Les maraîchers des Potagers des nues mains ont participé à la Journée mondiale du jardinage nu, samedi dernier.
Les maraîchers des Potagers des nues mains ont participé à la Journée mondiale du jardinage nu, samedi dernier.

Des jardiniers aussi nus que leurs légumes

Les maraîchers des Potagers des nues mains de Sutton n’avaient pas que les mains dénudées, samedi dernier. Pendant une heure, c’est dans leur plus simple appareil qu’ils ont fait mine de jardiner, le temps de se prêter à l’œil du photographe Tristan Corbeil-Lapointe. Pour la quatrième année consécutive, l’entreprise de légumes bios a participé avec humour et sans complexe à la Journée mondiale du jardinage nu.

«C’est juste pour faire rire et faire sourire nos clients et notre communauté. On ne veut pas faire ça de mauvais goût, alors on a toujours un ou une photographe qui est très artistique et qui fait ça de façon très respectueuse, raconte Anne-Marie Courtemanche, qui y participait pour la deuxième année. C’est juste un petit clin d’œil sympathique. Ça fait toujours réagir chaque année, mais dans le bon sens.» 

Créée en 2005, cette journée permet de faire évoluer la société sur l’acceptation des corps et de notre relation avec notre environnement naturel. Jardiner nu permet aux participants d’être honnêtes envers eux-mêmes et en tant qu’être vivant sur Terre, peut-on lire dans une brochure explicative. Un autre objectif est d’avoir du plaisir.

«Je suis arrivée à un point dans ma vie où je réalise que mon corps est mon outil de travail, c’est une enveloppe corporelle, il est utile et fonctionnel. On a le physique qu’on a et j’ai décidé d’accepter ça. Dans le fond, on est tous pareil, mais avec nos différences. C’est sûr qu’il y a une petite gêne, mais on n’est pas face à face à se scruter le corps non plus. On est là, on fait des photos, on est caché derrière des plants ou des accessoires.»

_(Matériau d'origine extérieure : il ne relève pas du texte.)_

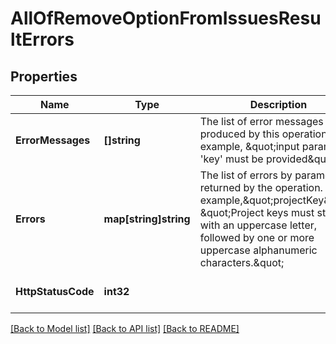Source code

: # AllOfRemoveOptionFromIssuesResultErrors

## Properties
Name | Type | Description | Notes
------------ | ------------- | ------------- | -------------
**ErrorMessages** | **[]string** | The list of error messages produced by this operation. For example, \&quot;input parameter &#x27;key&#x27; must be provided\&quot; | [optional] [default to null]
**Errors** | **map[string]string** | The list of errors by parameter returned by the operation. For example,\&quot;projectKey\&quot;: \&quot;Project keys must start with an uppercase letter, followed by one or more uppercase alphanumeric characters.\&quot; | [optional] [default to null]
**HttpStatusCode** | **int32** |  | [optional] [default to null]

[[Back to Model list]](../README.md#documentation-for-models) [[Back to API list]](../README.md#documentation-for-api-endpoints) [[Back to README]](../README.md)

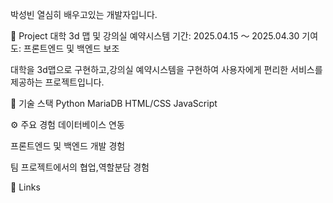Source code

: 박성빈
열심히 배우고있는 개발자입니다.



🚀 Project
대학 3d 맵 및 강의실 예약시스템
기간: 2025.04.15 ～ 2025.04.30
기여도: 프론트엔드 및 백엔드 보조

대학을 3d맵으로 구현하고,강의실 예약시스템을 구현하여 사용자에게 편리한 서비스를 제공하는 프로젝트입니다.

🔧 기술 스택
Python
MariaDB
HTML/CSS
JavaScript

⚙ 주요 경험
데이터베이스 연동

프론트엔드 및 백엔드 개발 경험

팀 프로젝트에서의 협업,역할분담 경험

🔗 Links

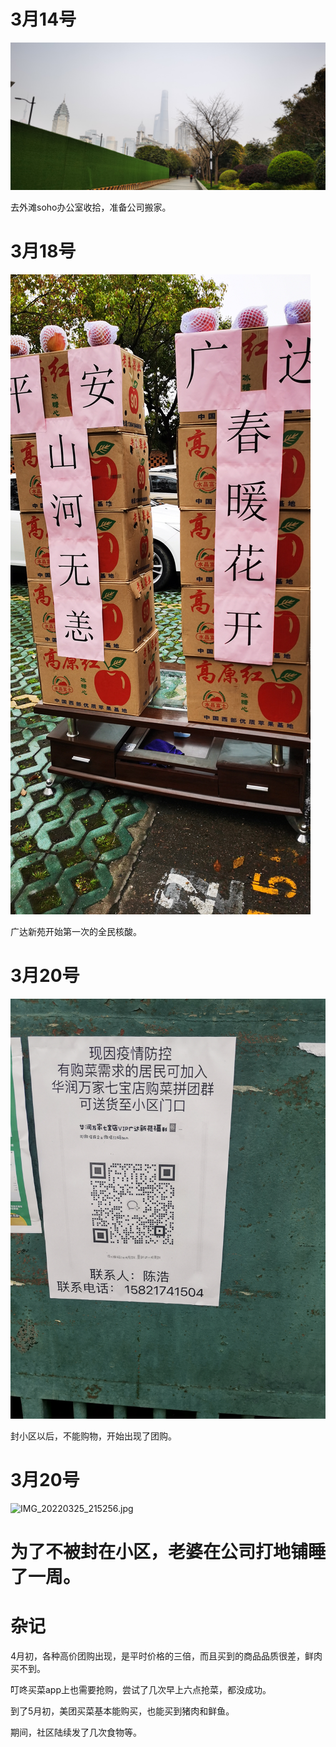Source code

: 
# 3月14号

![IMG_20220314_131036.jpg](/pics/2022/IMG_20220314_131036.jpg)


去外滩soho办公室收拾，准备公司搬家。


# 3月18号

![IMG_20220318_094406.jpg](/pics/2022/IMG_20220318_094406.jpg)

广达新苑开始第一次的全民核酸。

# 3月20号

![IMG_20220320_090355.jpg](/pics/2022/IMG_20220320_090355.jpg)


封小区以后，不能购物，开始出现了团购。

# 3月20号

![IMG_20220325_215256.jpg](/pics/2022/IMG_20220325_215256.jpg)

# 为了不被封在小区，老婆在公司打地铺睡了一周。

# 杂记

4月初，各种高价团购出现，是平时价格的三倍，而且买到的商品品质很差，鲜肉买不到。

叮咚买菜app上也需要抢购，尝试了几次早上六点抢菜，都没成功。

到了5月初，美团买菜基本能购买，也能买到猪肉和鲜鱼。

期间，社区陆续发了几次食物等。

Chaque corps a les mêmes fonctions, mais ses différences et ses imperfections les rendent uniques. Mme Courtemanche les compare aux légumes imparfaits, qui sont pourtant tout aussi bons et nutritifs. «Il faut les aimer comme ils sont, sans leur demander d’être parfaits d’un point de vue esthétique.»

Un regard sensible

Les photos se retrouvent sur la page Facebook des Potagers des nues mains. Le photographe et ses modèles ont usé d’imagination pour que les photographies restent de bon goût. 

«On en a fait une qu’on n’a pas publiée, par contre. On était en plein milieu du chemin Alderbrooke, mais ça sera peut-être pour une autre année. C’était un Abbey Road version agricole, raconte Mme Courtemanche en riant. Mais c’était trop difficile qu’on ne voie pas les organes génitaux. On a laissé tomber cette année, mais on garde la réflexion pour une autre année.»

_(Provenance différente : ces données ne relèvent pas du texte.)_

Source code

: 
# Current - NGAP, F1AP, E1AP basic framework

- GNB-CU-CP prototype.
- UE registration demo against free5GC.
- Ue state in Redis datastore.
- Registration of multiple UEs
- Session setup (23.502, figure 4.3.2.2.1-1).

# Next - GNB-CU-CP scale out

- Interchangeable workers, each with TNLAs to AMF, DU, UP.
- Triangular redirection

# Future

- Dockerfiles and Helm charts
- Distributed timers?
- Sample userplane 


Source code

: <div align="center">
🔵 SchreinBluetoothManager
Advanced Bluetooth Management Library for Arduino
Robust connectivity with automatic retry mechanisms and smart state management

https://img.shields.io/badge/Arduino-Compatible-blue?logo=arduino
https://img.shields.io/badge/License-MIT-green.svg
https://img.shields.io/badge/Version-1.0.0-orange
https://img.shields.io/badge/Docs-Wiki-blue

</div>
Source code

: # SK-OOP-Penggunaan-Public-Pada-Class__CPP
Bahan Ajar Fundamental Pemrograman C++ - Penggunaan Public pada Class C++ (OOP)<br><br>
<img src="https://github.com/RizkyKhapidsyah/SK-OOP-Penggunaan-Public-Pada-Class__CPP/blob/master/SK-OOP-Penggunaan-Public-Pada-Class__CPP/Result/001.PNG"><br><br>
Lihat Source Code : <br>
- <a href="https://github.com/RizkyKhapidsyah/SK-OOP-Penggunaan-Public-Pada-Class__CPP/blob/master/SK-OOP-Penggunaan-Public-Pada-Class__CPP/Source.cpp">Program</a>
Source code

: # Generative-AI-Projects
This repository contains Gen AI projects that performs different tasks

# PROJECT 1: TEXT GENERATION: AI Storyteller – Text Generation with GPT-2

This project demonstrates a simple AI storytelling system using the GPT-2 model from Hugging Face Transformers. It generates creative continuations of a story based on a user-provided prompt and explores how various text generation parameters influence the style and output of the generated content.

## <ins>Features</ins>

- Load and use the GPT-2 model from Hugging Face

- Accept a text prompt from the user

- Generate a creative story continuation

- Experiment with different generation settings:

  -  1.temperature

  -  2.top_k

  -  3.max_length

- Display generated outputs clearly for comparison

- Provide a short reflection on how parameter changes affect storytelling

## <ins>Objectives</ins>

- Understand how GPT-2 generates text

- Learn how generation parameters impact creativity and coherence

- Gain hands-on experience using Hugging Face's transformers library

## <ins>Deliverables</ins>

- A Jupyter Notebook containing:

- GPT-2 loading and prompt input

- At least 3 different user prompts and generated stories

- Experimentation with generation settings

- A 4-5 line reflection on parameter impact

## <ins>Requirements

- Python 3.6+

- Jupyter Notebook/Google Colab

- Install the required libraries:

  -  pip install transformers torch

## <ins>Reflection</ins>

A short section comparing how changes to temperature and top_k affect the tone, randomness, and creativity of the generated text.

Ils étaient trois à avoir osé se dévêtir, samedi, dans la serre des potagers. Mme Courtemanche était accompagnée de sa fille de 19 ans et d’un collègue. «C’était super stressant pour ma fille de faire ça et, finalement, elle a trouvé ça le fun. Elle a trouvé ça libérateur. Tristan Corbeil-Lapointe est un humain super sensible et généreux, alors ce n’est pas gênant de poser pour lui. Il a un regard extraordinaire.»

Le propriétaire Yan Gordon était absent samedi, mais s’est prêté au jeu le jeudi précédent, une journée particulièrement frisquette.

«Il y en a qui misent sur le chic, et nous, on mise sur le choc, dit le cultivateur. Mon oncle Jean m’a déjà dit “attention à l’image que tu projettes, tu pourrais perdre des clients”. J’y ai beaucoup pensé, puis je me suis dit que, de toute manière, j’avais le goût de produire des légumes pour des gens qui ne se prennent pas trop au sérieux et qui aiment rire et être surpris, taquinés. Je suis un taquin, je ne vais pas m’empêcher de faire des coquetteries pour sauver des clients qui n’aimeraient pas ça. J’en fais pour attirer ceux qui les apprécient. Depuis 2008 que notre recrutement va de mieux en mieux. J’ose croire que c’est notre authenticité qui nous a valu notre succès au travers les années.»